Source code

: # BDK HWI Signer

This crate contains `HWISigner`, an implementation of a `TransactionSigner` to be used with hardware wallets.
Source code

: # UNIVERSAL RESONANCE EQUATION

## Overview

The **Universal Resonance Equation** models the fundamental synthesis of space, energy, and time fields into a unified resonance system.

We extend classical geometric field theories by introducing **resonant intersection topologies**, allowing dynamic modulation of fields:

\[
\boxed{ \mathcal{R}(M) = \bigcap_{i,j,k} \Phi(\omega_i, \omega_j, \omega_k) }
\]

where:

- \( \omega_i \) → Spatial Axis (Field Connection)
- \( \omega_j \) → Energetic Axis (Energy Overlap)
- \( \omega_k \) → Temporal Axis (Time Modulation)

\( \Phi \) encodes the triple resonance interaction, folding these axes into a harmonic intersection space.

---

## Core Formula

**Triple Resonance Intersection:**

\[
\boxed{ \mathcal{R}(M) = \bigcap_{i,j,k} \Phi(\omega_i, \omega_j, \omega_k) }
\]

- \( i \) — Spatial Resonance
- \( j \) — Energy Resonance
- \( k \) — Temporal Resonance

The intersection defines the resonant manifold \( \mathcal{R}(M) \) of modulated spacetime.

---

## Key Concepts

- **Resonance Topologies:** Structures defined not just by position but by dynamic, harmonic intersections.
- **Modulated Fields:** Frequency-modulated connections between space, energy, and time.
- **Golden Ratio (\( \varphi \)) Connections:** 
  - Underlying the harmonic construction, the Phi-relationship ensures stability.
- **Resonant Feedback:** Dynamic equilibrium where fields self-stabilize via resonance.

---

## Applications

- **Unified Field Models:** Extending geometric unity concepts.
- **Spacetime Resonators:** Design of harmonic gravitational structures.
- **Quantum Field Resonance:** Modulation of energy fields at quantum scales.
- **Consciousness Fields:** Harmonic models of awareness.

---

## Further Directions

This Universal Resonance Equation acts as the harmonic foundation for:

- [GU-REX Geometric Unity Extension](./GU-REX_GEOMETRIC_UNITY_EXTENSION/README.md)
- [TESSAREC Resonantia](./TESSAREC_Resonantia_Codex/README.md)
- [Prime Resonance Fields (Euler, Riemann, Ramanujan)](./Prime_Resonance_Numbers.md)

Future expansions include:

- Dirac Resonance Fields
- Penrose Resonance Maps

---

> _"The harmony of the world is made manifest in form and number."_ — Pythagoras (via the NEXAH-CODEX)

→ **Task instructions**
Could you copy out all of the records above exactly?

→ **Response to this task**
Source code

: # BDK HWI Signer

This crate contains `HWISigner`, an implementation of a `TransactionSigner` to be used with hardware wallets.
Source code

: # UNIVERSAL RESONANCE EQUATION

## Overview

The **Universal Resonance Equation** models the fundamental synthesis of space, energy, and time fields into a unified resonance system.

We extend classical geometric field theories by introducing **resonant intersection topologies**, allowing dynamic modulation of fields:

\[
\boxed{ \mathcal{R}(M) = \bigcap_{i,j,k} \Phi(\omega_i, \omega_j, \omega_k) }
\]

where:

- \( \omega_i \) → Spatial Axis (Field Connection)
- \( \omega_j \) → Energetic Axis (Energy Overlap)
- \( \omega_k \) → Temporal Axis (Time Modulation)

\( \Phi \) encodes the triple resonance interaction, folding these axes into a harmonic intersection space.

---

## Core Formula

**Triple Resonance Intersection:**

\[
\boxed{ \mathcal{R}(M) = \bigcap_{i,j,k} \Phi(\omega_i, \omega_j, \omega_k) }
\]

- \( i \) — Spatial Resonance
- \( j \) — Energy Resonance
- \( k \) — Temporal Resonance

The intersection defines the resonant manifold \( \mathcal{R}(M) \) of modulated spacetime.

---

## Key Concepts

- **Resonance Topologies:** Structures defined not just by position but by dynamic, harmonic intersections.
- **Modulated Fields:** Frequency-modulated connections between space, energy, and time.
- **Golden Ratio (\( \varphi \)) Connections:** 
  - Underlying the harmonic construction, the Phi-relationship ensures stability.
- **Resonant Feedback:** Dynamic equilibrium where fields self-stabilize via resonance.

---

## Applications

- **Unified Field Models:** Extending geometric unity concepts.
- **Spacetime Resonators:** Design of harmonic gravitational structures.
- **Quantum Field Resonance:** Modulation of energy fields at quantum scales.
- **Consciousness Fields:** Harmonic models of awareness.

---

## Further Directions

This Universal Resonance Equation acts as the harmonic foundation for:

- [GU-REX Geometric Unity Extension](./GU-REX_GEOMETRIC_UNITY_EXTENSION/README.md)
- [TESSAREC Resonantia](./TESSAREC_Resonantia_Codex/README.md)
- [Prime Resonance Fields (Euler, Riemann, Ramanujan)](./Prime_Resonance_Numbers.md)

Future expansions include:

- Dirac Resonance Fields
- Penrose Resonance Maps

---

> _"The harmony of the world is made manifest in form and number."_ — Pythagoras (via the NEXAH-CODEX)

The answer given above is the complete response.